- _INPUT MATERIAL_
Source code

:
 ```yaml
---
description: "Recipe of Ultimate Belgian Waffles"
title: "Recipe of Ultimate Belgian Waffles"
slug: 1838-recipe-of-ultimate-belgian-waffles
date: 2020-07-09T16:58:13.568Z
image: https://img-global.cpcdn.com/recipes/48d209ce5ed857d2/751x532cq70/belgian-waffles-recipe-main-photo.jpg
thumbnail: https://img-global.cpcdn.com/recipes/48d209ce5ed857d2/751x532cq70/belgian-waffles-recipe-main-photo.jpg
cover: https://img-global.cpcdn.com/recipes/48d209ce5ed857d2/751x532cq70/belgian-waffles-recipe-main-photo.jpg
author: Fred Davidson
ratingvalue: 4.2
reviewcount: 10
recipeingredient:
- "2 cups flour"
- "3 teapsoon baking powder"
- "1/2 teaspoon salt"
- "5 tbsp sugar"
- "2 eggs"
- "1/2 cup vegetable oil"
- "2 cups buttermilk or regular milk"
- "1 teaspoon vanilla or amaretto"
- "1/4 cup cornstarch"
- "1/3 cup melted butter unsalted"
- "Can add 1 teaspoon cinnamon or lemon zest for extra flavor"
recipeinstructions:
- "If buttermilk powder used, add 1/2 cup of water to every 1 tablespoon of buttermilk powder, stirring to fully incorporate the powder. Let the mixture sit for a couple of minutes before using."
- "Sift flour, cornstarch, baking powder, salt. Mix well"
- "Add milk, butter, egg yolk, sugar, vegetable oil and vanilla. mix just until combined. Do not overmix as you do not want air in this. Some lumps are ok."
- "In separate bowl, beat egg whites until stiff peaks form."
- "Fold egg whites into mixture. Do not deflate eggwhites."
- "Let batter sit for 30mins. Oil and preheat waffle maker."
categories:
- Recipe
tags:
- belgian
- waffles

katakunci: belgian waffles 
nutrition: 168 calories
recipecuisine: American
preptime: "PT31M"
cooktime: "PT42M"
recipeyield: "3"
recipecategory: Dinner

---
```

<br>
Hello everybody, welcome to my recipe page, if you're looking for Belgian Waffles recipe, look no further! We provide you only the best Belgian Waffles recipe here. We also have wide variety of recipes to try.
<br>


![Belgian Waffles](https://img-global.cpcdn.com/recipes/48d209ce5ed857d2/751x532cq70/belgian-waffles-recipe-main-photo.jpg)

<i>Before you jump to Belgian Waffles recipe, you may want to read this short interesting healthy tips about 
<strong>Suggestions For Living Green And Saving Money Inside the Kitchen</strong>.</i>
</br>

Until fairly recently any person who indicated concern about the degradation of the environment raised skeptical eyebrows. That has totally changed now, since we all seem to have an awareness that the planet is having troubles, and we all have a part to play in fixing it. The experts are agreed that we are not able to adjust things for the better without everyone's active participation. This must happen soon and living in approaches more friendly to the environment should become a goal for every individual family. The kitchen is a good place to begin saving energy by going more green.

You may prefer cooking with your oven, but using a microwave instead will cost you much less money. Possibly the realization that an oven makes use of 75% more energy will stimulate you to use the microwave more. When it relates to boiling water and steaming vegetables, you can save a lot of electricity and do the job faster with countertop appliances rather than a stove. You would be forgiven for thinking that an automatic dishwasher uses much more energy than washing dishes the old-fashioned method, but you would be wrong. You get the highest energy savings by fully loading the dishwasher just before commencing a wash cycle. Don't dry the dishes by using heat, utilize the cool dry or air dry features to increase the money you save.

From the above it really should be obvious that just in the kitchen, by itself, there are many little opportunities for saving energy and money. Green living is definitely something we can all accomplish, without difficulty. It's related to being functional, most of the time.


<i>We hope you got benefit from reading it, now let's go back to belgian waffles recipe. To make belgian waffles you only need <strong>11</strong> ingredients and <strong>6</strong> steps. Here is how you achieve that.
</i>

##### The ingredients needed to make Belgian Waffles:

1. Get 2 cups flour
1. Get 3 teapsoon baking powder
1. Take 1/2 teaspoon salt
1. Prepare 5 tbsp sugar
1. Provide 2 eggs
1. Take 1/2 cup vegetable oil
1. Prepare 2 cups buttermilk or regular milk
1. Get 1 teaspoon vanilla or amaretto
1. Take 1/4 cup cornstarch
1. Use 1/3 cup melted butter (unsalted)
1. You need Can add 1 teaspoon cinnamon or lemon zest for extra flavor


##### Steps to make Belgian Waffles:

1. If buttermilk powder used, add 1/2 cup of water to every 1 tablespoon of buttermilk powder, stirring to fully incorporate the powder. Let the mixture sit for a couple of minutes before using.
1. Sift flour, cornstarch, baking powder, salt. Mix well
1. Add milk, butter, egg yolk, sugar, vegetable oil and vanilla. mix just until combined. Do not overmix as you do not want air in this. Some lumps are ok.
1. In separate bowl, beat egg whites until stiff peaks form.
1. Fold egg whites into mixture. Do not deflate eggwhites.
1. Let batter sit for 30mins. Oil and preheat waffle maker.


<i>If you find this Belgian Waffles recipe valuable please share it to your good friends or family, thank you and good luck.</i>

- _HOW TO COMPLETE THIS TASK_
The answer must be a word-for-word reproduction of every record above.

- _SOLUTION BELOW_
Source code

:
 ```yaml
---
description: "Recipe of Ultimate Belgian Waffles"
title: "Recipe of Ultimate Belgian Waffles"
slug: 1838-recipe-of-ultimate-belgian-waffles
date: 2020-07-09T16:58:13.568Z
image: https://img-global.cpcdn.com/recipes/48d209ce5ed857d2/751x532cq70/belgian-waffles-recipe-main-photo.jpg
thumbnail: https://img-global.cpcdn.com/recipes/48d209ce5ed857d2/751x532cq70/belgian-waffles-recipe-main-photo.jpg
cover: https://img-global.cpcdn.com/recipes/48d209ce5ed857d2/751x532cq70/belgian-waffles-recipe-main-photo.jpg
author: Fred Davidson
ratingvalue: 4.2
reviewcount: 10
recipeingredient:
- "2 cups flour"
- "3 teapsoon baking powder"
- "1/2 teaspoon salt"
- "5 tbsp sugar"
- "2 eggs"
- "1/2 cup vegetable oil"
- "2 cups buttermilk or regular milk"
- "1 teaspoon vanilla or amaretto"
- "1/4 cup cornstarch"
- "1/3 cup melted butter unsalted"
- "Can add 1 teaspoon cinnamon or lemon zest for extra flavor"
recipeinstructions:
- "If buttermilk powder used, add 1/2 cup of water to every 1 tablespoon of buttermilk powder, stirring to fully incorporate the powder. Let the mixture sit for a couple of minutes before using."
- "Sift flour, cornstarch, baking powder, salt. Mix well"
- "Add milk, butter, egg yolk, sugar, vegetable oil and vanilla. mix just until combined. Do not overmix as you do not want air in this. Some lumps are ok."
- "In separate bowl, beat egg whites until stiff peaks form."
- "Fold egg whites into mixture. Do not deflate eggwhites."
- "Let batter sit for 30mins. Oil and preheat waffle maker."
categories:
- Recipe
tags:
- belgian
- waffles

katakunci: belgian waffles 
nutrition: 168 calories
recipecuisine: American
preptime: "PT31M"
cooktime: "PT42M"
recipeyield: "3"
recipecategory: Dinner

---
```

<br>
Hello everybody, welcome to my recipe page, if you're looking for Belgian Waffles recipe, look no further! We provide you only the best Belgian Waffles recipe here. We also have wide variety of recipes to try.
<br>


![Belgian Waffles](https://img-global.cpcdn.com/recipes/48d209ce5ed857d2/751x532cq70/belgian-waffles-recipe-main-photo.jpg)

<i>Before you jump to Belgian Waffles recipe, you may want to read this short interesting healthy tips about 
<strong>Suggestions For Living Green And Saving Money Inside the Kitchen</strong>.</i>
</br>

Until fairly recently any person who indicated concern about the degradation of the environment raised skeptical eyebrows. That has totally changed now, since we all seem to have an awareness that the planet is having troubles, and we all have a part to play in fixing it. The experts are agreed that we are not able to adjust things for the better without everyone's active participation. This must happen soon and living in approaches more friendly to the environment should become a goal for every individual family. The kitchen is a good place to begin saving energy by going more green.

You may prefer cooking with your oven, but using a microwave instead will cost you much less money. Possibly the realization that an oven makes use of 75% more energy will stimulate you to use the microwave more. When it relates to boiling water and steaming vegetables, you can save a lot of electricity and do the job faster with countertop appliances rather than a stove. You would be forgiven for thinking that an automatic dishwasher uses much more energy than washing dishes the old-fashioned method, but you would be wrong. You get the highest energy savings by fully loading the dishwasher just before commencing a wash cycle. Don't dry the dishes by using heat, utilize the cool dry or air dry features to increase the money you save.

From the above it really should be obvious that just in the kitchen, by itself, there are many little opportunities for saving energy and money. Green living is definitely something we can all accomplish, without difficulty. It's related to being functional, most of the time.


<i>We hope you got benefit from reading it, now let's go back to belgian waffles recipe. To make belgian waffles you only need <strong>11</strong> ingredients and <strong>6</strong> steps. Here is how you achieve that.
</i>

##### The ingredients needed to make Belgian Waffles:

1. Get 2 cups flour
1. Get 3 teapsoon baking powder
1. Take 1/2 teaspoon salt
1. Prepare 5 tbsp sugar
1. Provide 2 eggs
1. Take 1/2 cup vegetable oil
1. Prepare 2 cups buttermilk or regular milk
1. Get 1 teaspoon vanilla or amaretto
1. Take 1/4 cup cornstarch
1. Use 1/3 cup melted butter (unsalted)
1. You need Can add 1 teaspoon cinnamon or lemon zest for extra flavor


##### Steps to make Belgian Waffles:

1. If buttermilk powder used, add 1/2 cup of water to every 1 tablespoon of buttermilk powder, stirring to fully incorporate the powder. Let the mixture sit for a couple of minutes before using.
1. Sift flour, cornstarch, baking powder, salt. Mix well
1. Add milk, butter, egg yolk, sugar, vegetable oil and vanilla. mix just until combined. Do not overmix as you do not want air in this. Some lumps are ok.
1. In separate bowl, beat egg whites until stiff peaks form.
1. Fold egg whites into mixture. Do not deflate eggwhites.
1. Let batter sit for 30mins. Oil and preheat waffle maker.


<i>If you find this Belgian Waffles recipe valuable please share it to your good friends or family, thank you and good luck.</i>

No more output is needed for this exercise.